Stolen Valor Claim After Man Poses As Elite Administrative Soldier

RICHFIELD, OH – On a normal Friday night at the Clearview Bar & Grill, U.S. Army Reservist Specialist Wendell Dukes had ordered his usual Rolling Rock and was minding his business. He had recently returned from deployment to Bagram Air Base, Afghanistan, where the harsh environment had denied him everything, from Wi-Fi to good cell reception to even a decent printer. What it never denied him however, was a sense of pride.

Dukes and his fellow administrative specialists (MOS 42L) had worked hard and earned the respect of their peers and, according to the 19 year-old soldier, “Nothing moves without orders and orders don’t move without us! You have registered mail? Good luck getting it there without our signature!”

So you can imagine Dukes’ dismay when a man he had never seen before -- walked into the bar -- and claimed to be a member of his elite unit.

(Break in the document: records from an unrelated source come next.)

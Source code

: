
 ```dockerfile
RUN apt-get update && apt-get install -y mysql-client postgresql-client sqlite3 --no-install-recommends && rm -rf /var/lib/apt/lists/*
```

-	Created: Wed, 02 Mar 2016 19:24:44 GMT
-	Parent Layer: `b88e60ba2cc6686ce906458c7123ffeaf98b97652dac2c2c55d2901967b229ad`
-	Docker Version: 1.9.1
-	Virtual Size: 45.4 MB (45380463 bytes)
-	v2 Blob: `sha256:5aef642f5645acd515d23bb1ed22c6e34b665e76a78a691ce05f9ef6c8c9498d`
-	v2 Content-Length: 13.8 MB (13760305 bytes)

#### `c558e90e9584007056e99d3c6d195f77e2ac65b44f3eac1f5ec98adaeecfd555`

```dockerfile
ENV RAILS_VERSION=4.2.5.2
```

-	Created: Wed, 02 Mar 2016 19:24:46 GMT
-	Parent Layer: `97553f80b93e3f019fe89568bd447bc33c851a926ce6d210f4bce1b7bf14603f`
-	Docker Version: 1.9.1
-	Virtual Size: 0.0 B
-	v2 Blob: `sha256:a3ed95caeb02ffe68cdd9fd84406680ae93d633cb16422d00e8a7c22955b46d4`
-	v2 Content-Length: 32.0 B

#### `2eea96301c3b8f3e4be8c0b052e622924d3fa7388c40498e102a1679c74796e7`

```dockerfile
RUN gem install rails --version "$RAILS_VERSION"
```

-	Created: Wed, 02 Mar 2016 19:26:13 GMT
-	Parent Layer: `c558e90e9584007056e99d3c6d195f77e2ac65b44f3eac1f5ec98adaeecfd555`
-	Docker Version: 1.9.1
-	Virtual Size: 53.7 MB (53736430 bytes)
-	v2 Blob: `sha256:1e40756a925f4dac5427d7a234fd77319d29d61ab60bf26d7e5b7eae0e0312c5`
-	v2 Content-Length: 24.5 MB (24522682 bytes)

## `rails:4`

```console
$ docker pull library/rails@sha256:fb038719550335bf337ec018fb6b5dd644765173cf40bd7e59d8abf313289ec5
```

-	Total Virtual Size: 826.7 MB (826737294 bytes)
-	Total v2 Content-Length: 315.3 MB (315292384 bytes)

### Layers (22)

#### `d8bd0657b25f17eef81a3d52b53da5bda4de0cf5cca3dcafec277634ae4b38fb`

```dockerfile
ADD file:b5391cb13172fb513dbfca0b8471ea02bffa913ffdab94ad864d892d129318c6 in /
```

“He was wearing this—well for lack of a better term, it was a costume-and said he was just back from downrange. He wore some strange medals I hadn't seen before -- crooked -- and I noted right away that not only were his ACUs freshly pressed, but the dead give away was the complete lack of a carpal tunnel brace on the forearm and no paper cuts on the fingers. It was amateur night.”

Dukes takes a swig of his Rolling Rock. His eyes now take on a far off look.

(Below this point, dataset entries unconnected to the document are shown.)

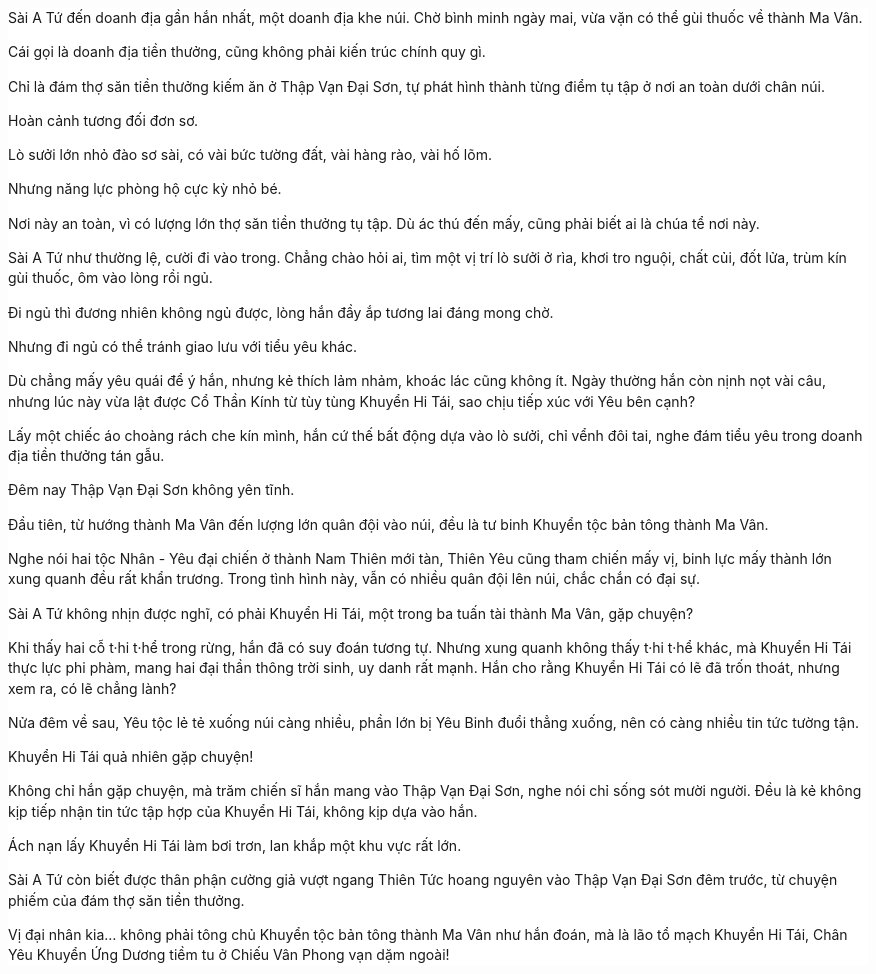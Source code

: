 Sài A Tứ đến doanh địa gần hắn nhất, một doanh địa khe núi. Chờ bình minh ngày mai, vừa vặn có thể gùi thuốc về thành Ma Vân.

Cái gọi là doanh địa tiền thưởng, cũng không phải kiến trúc chính quy gì.

Chỉ là đám thợ săn tiền thưởng kiếm ăn ở Thập Vạn Đại Sơn, tự phát hình thành từng điểm tụ tập ở nơi an toàn dưới chân núi.

Hoàn cảnh tương đối đơn sơ.

Lò sưởi lớn nhỏ đào sơ sài, có vài bức tường đất, vài hàng rào, vài hố lõm.

Nhưng năng lực phòng hộ cực kỳ nhỏ bé.

Nơi này an toàn, vì có lượng lớn thợ săn tiền thưởng tụ tập. Dù ác thú đến mấy, cũng phải biết ai là chúa tể nơi này.

Sài A Tứ như thường lệ, cười đi vào trong. Chẳng chào hỏi ai, tìm một vị trí lò sưởi ở rìa, khơi tro nguội, chất củi, đốt lửa, trùm kín gùi thuốc, ôm vào lòng rồi ngủ.

Đi ngủ thì đương nhiên không ngủ được, lòng hắn đầy ắp tương lai đáng mong chờ.

Nhưng đi ngủ có thể tránh giao lưu với tiểu yêu khác.

Dù chẳng mấy yêu quái để ý hắn, nhưng kẻ thích lảm nhảm, khoác lác cũng không ít. Ngày thường hắn còn nịnh nọt vài câu, nhưng lúc này vừa lật được Cổ Thần Kính từ tùy tùng Khuyển Hi Tái, sao chịu tiếp xúc với Yêu bên cạnh?

Lấy một chiếc áo choàng rách che kín mình, hắn cứ thế bất động dựa vào lò sưởi, chỉ vểnh đôi tai, nghe đám tiểu yêu trong doanh địa tiền thưởng tán gẫu.

Đêm nay Thập Vạn Đại Sơn không yên tĩnh.

Đầu tiên, từ hướng thành Ma Vân đến lượng lớn quân đội vào núi, đều là tư binh Khuyển tộc bản tông thành Ma Vân.

Nghe nói hai tộc Nhân - Yêu đại chiến ở thành Nam Thiên mới tàn, Thiên Yêu cũng tham chiến mấy vị, binh lực mấy thành lớn xung quanh đều rất khẩn trương. Trong tình hình này, vẫn có nhiều quân đội lên núi, chắc chắn có đại sự.

Sài A Tứ không nhịn được nghĩ, có phải Khuyển Hi Tái, một trong ba tuấn tài thành Ma Vân, gặp chuyện?

Khi thấy hai cỗ t·hi t·hể trong rừng, hắn đã có suy đoán tương tự. Nhưng xung quanh không thấy t·hi t·hể khác, mà Khuyển Hi Tái thực lực phi phàm, mang hai đại thần thông trời sinh, uy danh rất mạnh. Hắn cho rằng Khuyển Hi Tái có lẽ đã trốn thoát, nhưng xem ra, có lẽ chẳng lành?

Nửa đêm về sau, Yêu tộc lẻ tẻ xuống núi càng nhiều, phần lớn bị Yêu Binh đuổi thẳng xuống, nên có càng nhiều tin tức tường tận.

Khuyển Hi Tái quả nhiên gặp chuyện!

Không chỉ hắn gặp chuyện, mà trăm chiến sĩ hắn mang vào Thập Vạn Đại Sơn, nghe nói chỉ sống sót mười người. Đều là kẻ không kịp tiếp nhận tin tức tập hợp của Khuyển Hi Tái, không kịp dựa vào hắn.

Ách nạn lấy Khuyển Hi Tái làm bơi trơn, lan khắp một khu vực rất lớn.

Sài A Tứ còn biết được thân phận cường giả vượt ngang Thiên Tức hoang nguyên vào Thập Vạn Đại Sơn đêm trước, từ chuyện phiếm của đám thợ săn tiền thưởng.

Vị đại nhân kia… không phải tông chủ Khuyển tộc bản tông thành Ma Vân như hắn đoán, mà là lão tổ mạch Khuyển Hi Tái, Chân Yêu Khuyển Ứng Dương tiềm tu ở Chiếu Vân Phong vạn dặm ngoài!
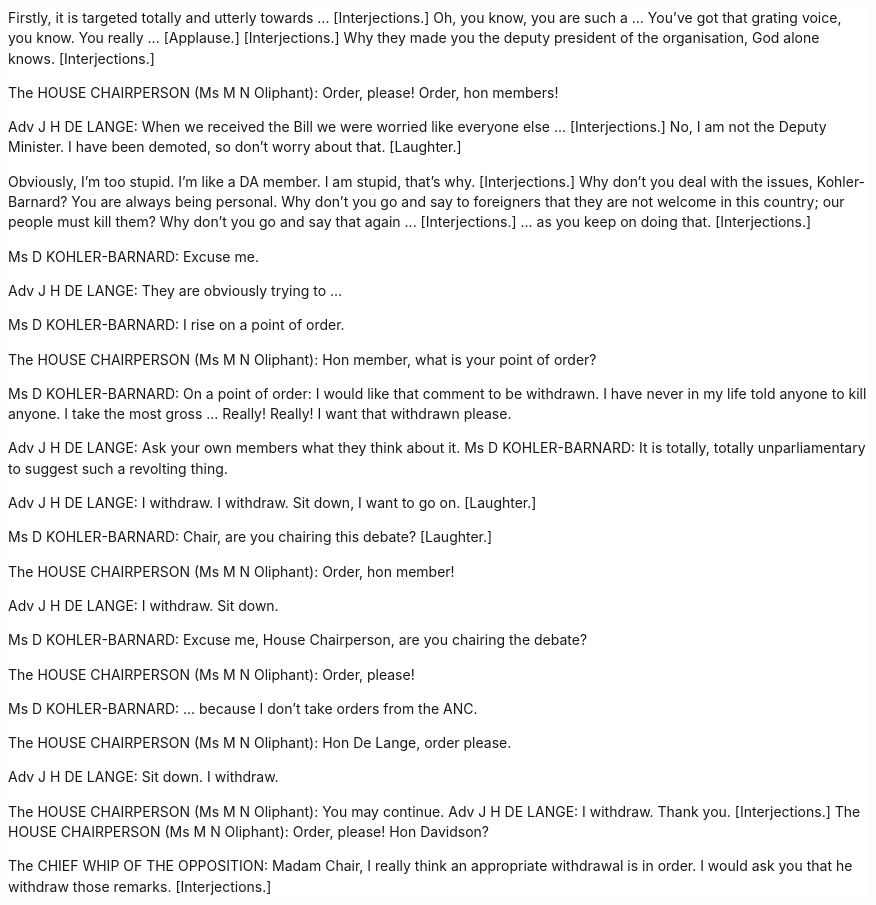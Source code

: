 Firstly, it is targeted totally and utterly towards ... [Interjections.]
Oh, you know, you are such a ... You’ve got that grating voice, you know.
You really ... [Applause.] [Interjections.] Why they made you the deputy
president of the organisation, God alone knows. [Interjections.]

The HOUSE CHAIRPERSON (Ms M N Oliphant): Order, please! Order, hon members!

Adv J H DE LANGE: When we received the Bill we were worried like everyone
else ... [Interjections.] No, I am not the Deputy Minister. I have been
demoted, so don’t worry about that. [Laughter.]

Obviously, I’m too stupid. I’m like a DA member. I am stupid, that’s why.
[Interjections.] Why don’t you deal with the issues, Kohler-Barnard? You
are always being personal. Why don’t you go and say to foreigners that they
are not welcome in this country; our people must kill them? Why don’t you
go and say that again ... [Interjections.] ... as you keep on doing that.
[Interjections.]

Ms D KOHLER-BARNARD: Excuse me.

Adv J H DE LANGE: They are obviously trying to ...

Ms D KOHLER-BARNARD: I rise on a point of order.

The HOUSE CHAIRPERSON (Ms M N Oliphant): Hon member, what is your point of
order?

Ms D KOHLER-BARNARD: On a point of order: I would like that comment to be
withdrawn. I have never in my life told anyone to kill anyone. I take the
most gross ... Really! Really! I want that withdrawn please.

Adv J H DE LANGE: Ask your own members what they think about it.
Ms D KOHLER-BARNARD: It is totally, totally unparliamentary to suggest such
a revolting thing.

Adv J H DE LANGE: I withdraw. I withdraw. Sit down, I want to go on.
[Laughter.]

Ms D KOHLER-BARNARD: Chair, are you chairing this debate? [Laughter.]

The HOUSE CHAIRPERSON (Ms M N Oliphant): Order, hon member!

Adv J H DE LANGE: I withdraw. Sit down.

Ms D KOHLER-BARNARD: Excuse me, House Chairperson, are you chairing the
debate?

The HOUSE CHAIRPERSON (Ms M N Oliphant): Order, please!

Ms D KOHLER-BARNARD: ... because I don’t take orders from the ANC.

The HOUSE CHAIRPERSON (Ms M N Oliphant): Hon De Lange, order please.

Adv J H DE LANGE: Sit down. I withdraw.

The HOUSE CHAIRPERSON (Ms M N Oliphant): You may continue.
Adv J H DE LANGE: I withdraw. Thank you. [Interjections.]
The HOUSE CHAIRPERSON (Ms M N Oliphant): Order, please! Hon Davidson?

The CHIEF WHIP OF THE OPPOSITION: Madam Chair, I really think an
appropriate withdrawal is in order. I would ask you that he withdraw those
remarks. [Interjections.]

“I earned my cuts, damnit! It was then and there I knew my fellow 42Ls and I were being robbed. ”

Dukes didn’t get mad however. He decided to get even and lured the man, Mr. Ben Faquir, into a story of his many exploits -- a popular method poser hunters often use to call out phony veterans.

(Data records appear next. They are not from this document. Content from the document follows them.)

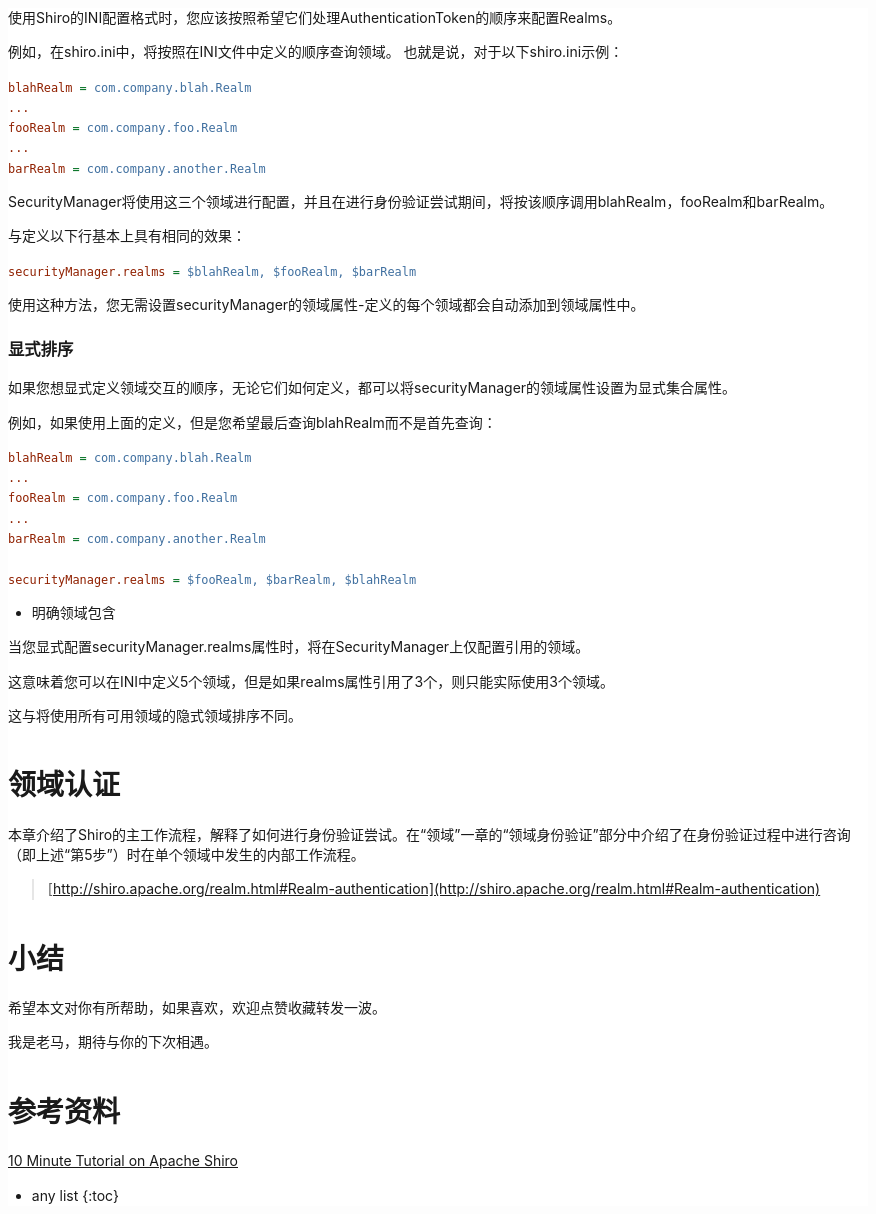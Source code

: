 使用Shiro的INI配置格式时，您应该按照希望它们处理AuthenticationToken的顺序来配置Realms。 

例如，在shiro.ini中，将按照在INI文件中定义的顺序查询领域。 也就是说，对于以下shiro.ini示例：

```ini
blahRealm = com.company.blah.Realm
...
fooRealm = com.company.foo.Realm
...
barRealm = com.company.another.Realm
```

SecurityManager将使用这三个领域进行配置，并且在进行身份验证尝试期间，将按该顺序调用blahRealm，fooRealm和barRealm。

与定义以下行基本上具有相同的效果：

```ini
securityManager.realms = $blahRealm, $fooRealm, $barRealm
```

使用这种方法，您无需设置securityManager的领域属性-定义的每个领域都会自动添加到领域属性中。

### 显式排序

如果您想显式定义领域交互的顺序，无论它们如何定义，都可以将securityManager的领域属性设置为显式集合属性。

例如，如果使用上面的定义，但是您希望最后查询blahRealm而不是首先查询：

```ini
blahRealm = com.company.blah.Realm
...
fooRealm = com.company.foo.Realm
...
barRealm = com.company.another.Realm

securityManager.realms = $fooRealm, $barRealm, $blahRealm
```

- 明确领域包含

当您显式配置securityManager.realms属性时，将在SecurityManager上仅配置引用的领域。

这意味着您可以在INI中定义5个领域，但是如果realms属性引用了3个，则只能实际使用3个领域。

这与将使用所有可用领域的隐式领域排序不同。

# 领域认证

本章介绍了Shiro的主工作流程，解释了如何进行身份验证尝试。在“领域”一章的“领域身份验证”部分中介绍了在身份验证过程中进行咨询（即上述“第5步”）时在单个领域中发生的内部工作流程。

> [http://shiro.apache.org/realm.html#Realm-authentication](http://shiro.apache.org/realm.html#Realm-authentication)

# 小结

希望本文对你有所帮助，如果喜欢，欢迎点赞收藏转发一波。

我是老马，期待与你的下次相遇。

# 参考资料

[10 Minute Tutorial on Apache Shiro](https://shiro.apache.org/10-minute-tutorial.html)

* any list
{:toc}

“It was all downhill from there,” Dukes said. “He starts off ‘So, there I the shit...the coffee was gone. We were out of doughnuts.’ Anyone who’s been downrange knows full well Green Bean is almost always open and we’re hip deep in pogey bait, so there’s no excuse. I called Stolen Valor after that.”

After Dukes' tip, the FBI decided to investigate. In what was a open and shut case, Mr. Faquir was tried and sentenced to a $10,000 fine and one year’s probation. He could not be reached for comment at the time of this article.

Although this story had a happy ending, it’s still not enough for Wendell Dukes. He encourages all 42Ls not to allow their profession to be sullied by posers.

“It’s like they think they know what’s it’s like, behind the wire, when the chow hall’s out of ice cream and server lag keeps you from playing World of Warcraft. You shouldn’t let anyone think they know what that’s like. Not unless you’ve been there.”